→ **YOUR INSTRUCTIONS**: Scan the entries below and extract each line with the word "containing" in it.

[Opening INPUT section]

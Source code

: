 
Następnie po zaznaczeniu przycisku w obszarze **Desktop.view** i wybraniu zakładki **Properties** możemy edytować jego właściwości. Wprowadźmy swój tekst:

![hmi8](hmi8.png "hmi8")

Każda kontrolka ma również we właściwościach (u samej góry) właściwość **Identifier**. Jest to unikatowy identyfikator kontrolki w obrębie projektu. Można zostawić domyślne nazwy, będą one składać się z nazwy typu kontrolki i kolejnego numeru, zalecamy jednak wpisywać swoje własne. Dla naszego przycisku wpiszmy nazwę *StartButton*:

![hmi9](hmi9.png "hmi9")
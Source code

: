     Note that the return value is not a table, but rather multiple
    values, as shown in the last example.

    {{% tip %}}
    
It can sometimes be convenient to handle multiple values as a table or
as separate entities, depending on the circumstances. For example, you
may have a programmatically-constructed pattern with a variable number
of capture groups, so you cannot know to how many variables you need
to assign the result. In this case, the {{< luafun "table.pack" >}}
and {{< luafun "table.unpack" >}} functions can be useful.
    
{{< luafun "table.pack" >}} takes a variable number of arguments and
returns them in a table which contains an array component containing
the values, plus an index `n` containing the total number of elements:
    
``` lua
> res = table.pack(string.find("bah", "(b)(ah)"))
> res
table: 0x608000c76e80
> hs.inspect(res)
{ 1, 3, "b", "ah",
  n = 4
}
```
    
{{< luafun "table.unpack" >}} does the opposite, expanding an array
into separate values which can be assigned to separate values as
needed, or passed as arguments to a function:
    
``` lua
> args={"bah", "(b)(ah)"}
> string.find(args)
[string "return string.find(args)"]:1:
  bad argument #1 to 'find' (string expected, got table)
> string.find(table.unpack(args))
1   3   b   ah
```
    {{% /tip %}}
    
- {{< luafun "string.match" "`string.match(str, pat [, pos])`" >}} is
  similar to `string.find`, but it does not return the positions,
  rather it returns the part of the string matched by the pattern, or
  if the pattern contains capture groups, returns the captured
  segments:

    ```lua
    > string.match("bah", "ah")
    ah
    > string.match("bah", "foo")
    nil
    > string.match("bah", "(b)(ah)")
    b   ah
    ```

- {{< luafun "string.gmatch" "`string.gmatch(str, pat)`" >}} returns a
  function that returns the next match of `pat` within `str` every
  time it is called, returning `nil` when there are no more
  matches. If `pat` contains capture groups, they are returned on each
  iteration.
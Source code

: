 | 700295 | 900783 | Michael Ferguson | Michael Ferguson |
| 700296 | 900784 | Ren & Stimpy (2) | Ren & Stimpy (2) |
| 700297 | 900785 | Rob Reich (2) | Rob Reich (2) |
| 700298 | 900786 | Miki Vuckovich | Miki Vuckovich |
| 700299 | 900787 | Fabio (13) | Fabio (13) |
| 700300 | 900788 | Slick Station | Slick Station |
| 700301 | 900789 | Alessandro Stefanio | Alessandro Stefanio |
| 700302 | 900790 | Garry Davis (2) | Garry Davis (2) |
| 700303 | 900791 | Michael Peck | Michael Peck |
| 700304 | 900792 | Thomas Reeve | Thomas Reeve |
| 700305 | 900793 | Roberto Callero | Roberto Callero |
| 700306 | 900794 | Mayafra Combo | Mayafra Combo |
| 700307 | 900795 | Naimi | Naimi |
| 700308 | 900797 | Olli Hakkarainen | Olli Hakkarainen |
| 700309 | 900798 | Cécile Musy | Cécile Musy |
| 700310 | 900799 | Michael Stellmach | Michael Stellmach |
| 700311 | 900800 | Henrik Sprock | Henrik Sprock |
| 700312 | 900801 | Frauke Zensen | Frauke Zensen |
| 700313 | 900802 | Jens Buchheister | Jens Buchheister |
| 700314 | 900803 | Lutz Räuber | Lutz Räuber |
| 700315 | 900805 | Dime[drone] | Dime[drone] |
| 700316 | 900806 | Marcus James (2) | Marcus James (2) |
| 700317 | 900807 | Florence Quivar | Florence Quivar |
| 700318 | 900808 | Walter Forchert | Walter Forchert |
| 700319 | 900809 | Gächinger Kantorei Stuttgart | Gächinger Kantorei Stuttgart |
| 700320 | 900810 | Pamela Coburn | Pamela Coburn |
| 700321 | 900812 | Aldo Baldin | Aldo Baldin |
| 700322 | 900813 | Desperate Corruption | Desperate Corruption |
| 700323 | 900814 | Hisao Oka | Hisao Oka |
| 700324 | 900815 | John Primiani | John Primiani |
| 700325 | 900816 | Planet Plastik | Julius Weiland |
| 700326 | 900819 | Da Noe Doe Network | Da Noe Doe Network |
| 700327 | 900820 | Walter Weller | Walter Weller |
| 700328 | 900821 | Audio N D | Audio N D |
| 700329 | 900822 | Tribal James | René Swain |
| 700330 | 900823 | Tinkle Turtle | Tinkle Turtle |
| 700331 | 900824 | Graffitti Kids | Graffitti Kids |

[Closing INPUT section]

→ **RESPONSE BELOW**:
returns them in a table which contains an array component containing
the values, plus an index `n` containing the total number of elements:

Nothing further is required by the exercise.